The International Crisis Group’s excellent “policy briefing” issued yesterday on Annapolis makes a convincing case for why Condi Rice’s efforts are serious and significant, and how the conference can be turned into a meaningful step toward peace. The ICG is not blind to the difficulties; to the contrary, in agonizing detail it describes the political weakness of Israeli and Palestinian leaders, and their utter failure to come up with a pre-conference understanding on the contours of a peace agreement—including the “final-status” issues like borders, Jerusalem and refugees. Yet, with the help of the ICG’s analysis, it’s worth taking stock of what has been accomplished and how this progress provides an opportunity that should not be minimized or missed.
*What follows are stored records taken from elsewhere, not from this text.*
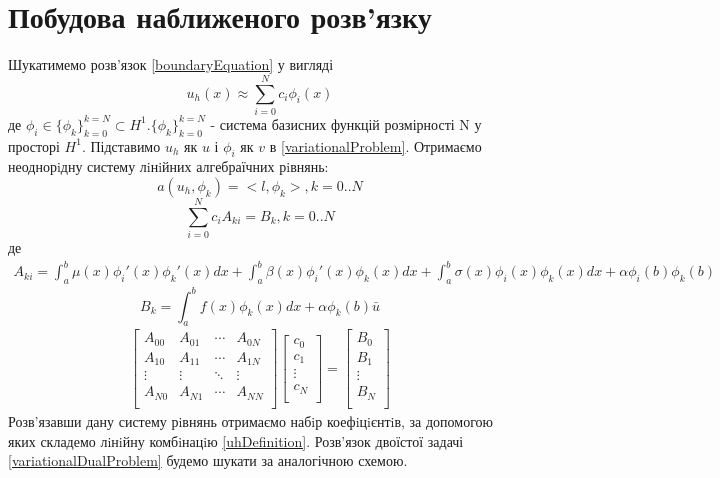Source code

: \documentclass[a4paper]{article}
\numberwithin{equation}{section}
\begin{document}
\section{Побудова наближеного розв’язку}
Шукатимемо розв’язок \ref{boundaryEquation} у вигляді 
\begin{equation}\label{uhDefinition}
u_h(x)\approx\sum_{i=0}^{N} c_i\phi_i(x)
\end{equation}
де $\phi_i\in\{\phi_k\}_{k=0}^{k=N} \subset H^1. \{\phi_k\}_{k=0}^{k=N}$ - система базисних функцій розмірності N у просторі $H^1$. Підставимо $u_h$ як $u$ і $\phi_i$ як $v$ в \ref{variationalProblem}.
Отримаємо неоднорiдну систему лiнiйних алгебраїчних рiвнянь:
\begin{equation}
a(u_h, \phi_k)=<l,\phi_k>,  k=0..N
\end{equation}
\begin{equation}\label{matrixEquation}
\sum_{i=0}^{N} c_iA_{ki} = B_k,  k=0..N
\end{equation}
де
\begin{equation}\label{AkiLast}
\begin{split}
A_{ki}= \int_a^b \mu(x) \phi_i'(x) \phi_k'(x) dx + \int_a^b \beta(x) \phi_i'(x) \phi_k(x) dx+
\int_a^b \sigma(x) \phi_i(x) \phi_k(x) dx + \alpha \phi_i(b) \phi_k(b)  
\end{split}
\end{equation}
\begin{equation}\label{BkLast}
B_k=\int_a^bf(x)\phi_k(x)dx + \alpha \phi_k(b) \bar{u}
\end{equation}
\begin{eqnarray}\label{equationsSystem}
\begin{bmatrix}
A_{00} & A_{01} & \cdots & A_{0N} \\
A_{10} & A_{11} & \cdots & A_{1N} \\
\vdots & \vdots & \ddots & \vdots \\
A_{N0} & A_{N1} & \cdots & A_{NN} \\
\end{bmatrix}
\begin{bmatrix}
c_0 \\
c_1 \\
\vdots \\
c_N \\
\end{bmatrix}
=
\begin{bmatrix}
B_0 \\
B_1 \\
\vdots \\
B_N \\
\end{bmatrix}
\end{eqnarray}
Розв’язавши дану систему рiвнянь отримаємо набiр коефiцiєнтiв, за допомогою яких складемо лiнiйну комбiнацiю \ref{uhDefinition}. Розв'язок двоїстої задачі \ref{variationalDualProblem} будемо шукати за аналогічною схемою.
\end{document}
I haven’t been alone in expressing skepticism about Rice’s peace push or about her past excuses for the Bush administration’s appalling neglect of its international responsibility to uphold the peace process between 2001-2006. But it’s thanks almost entirely to Rice’s diplomacy that the administration has in fact dramatically and properly changed its basic approach to the conflict and now appears, in the ICG’s words, “committed to an intensive effort.”

Once, an administration driven by neo-conservative ideologues believed that the solution to the Israeli-Palestinian dispute was fighting the authoritarian rot in the Arab world that they believe produces hatred for the U.S. and Israel in the form of the 9/11 attacks and suicide bombings against Israelis. Rice has shifted the challenge back to where it should have remained: addressing the injustice experienced by Palestinians in their expulsion from what became Israel in 1948 and the occupation of the West Bank and Gaza Palestinian territories since 1967.
Posted by:Fred

#13  Problem, miss Rice has nada to put on her resume.

Now that's gonna leave a mark!
Posted by: Zenster   2007-11-22 22:46  

#12  Where's the problem?

Problem, miss Rice has nada to put on her resume.
Posted by: g(r)omgoru   2007-11-22 22:43  

#11  What Verlaine said. I'd say the status quo is quite satisfactory. Hamas and Fatah running around killing each other. Israel progressively isolating itself from Gaza and the WB. Where's the problem?
Posted by: phil_b   2007-11-22 20:24  

#10  "Occupied West Bank", huh? How about "Arab-occupied Judea"? Or consider this Obadiah Shoher
Posted by: Ann   2007-11-22 18:41  

#9  process-fixated diplomats

Paging the Department of Redundancy Department to the white courtesy phone.
Posted by: Zenster   2007-11-22 11:21  

#8  (not really on topic, but piggybacking on #6...)
Just out of curiosity, if the 2007 Dolphins go winless, will Steve Spurrier, Lee Roy Selmon and maybe one or two other members of the '76 Buccaneers pop champagne corks?
Posted by: eLarson   2007-11-22 10:35  

#7  Unless a "need" is a "want" it's a lie.
Posted by: Anguper Hupomosing9418   2007-11-22 08:34  

#6  Mideast 'peace process' = 2007 Miami Dolphins.

Compare & contrast...
Posted by: Raj   2007-11-22 07:47  

#5  "Desperately needed"? Huh? Nah, don't think so, Scott.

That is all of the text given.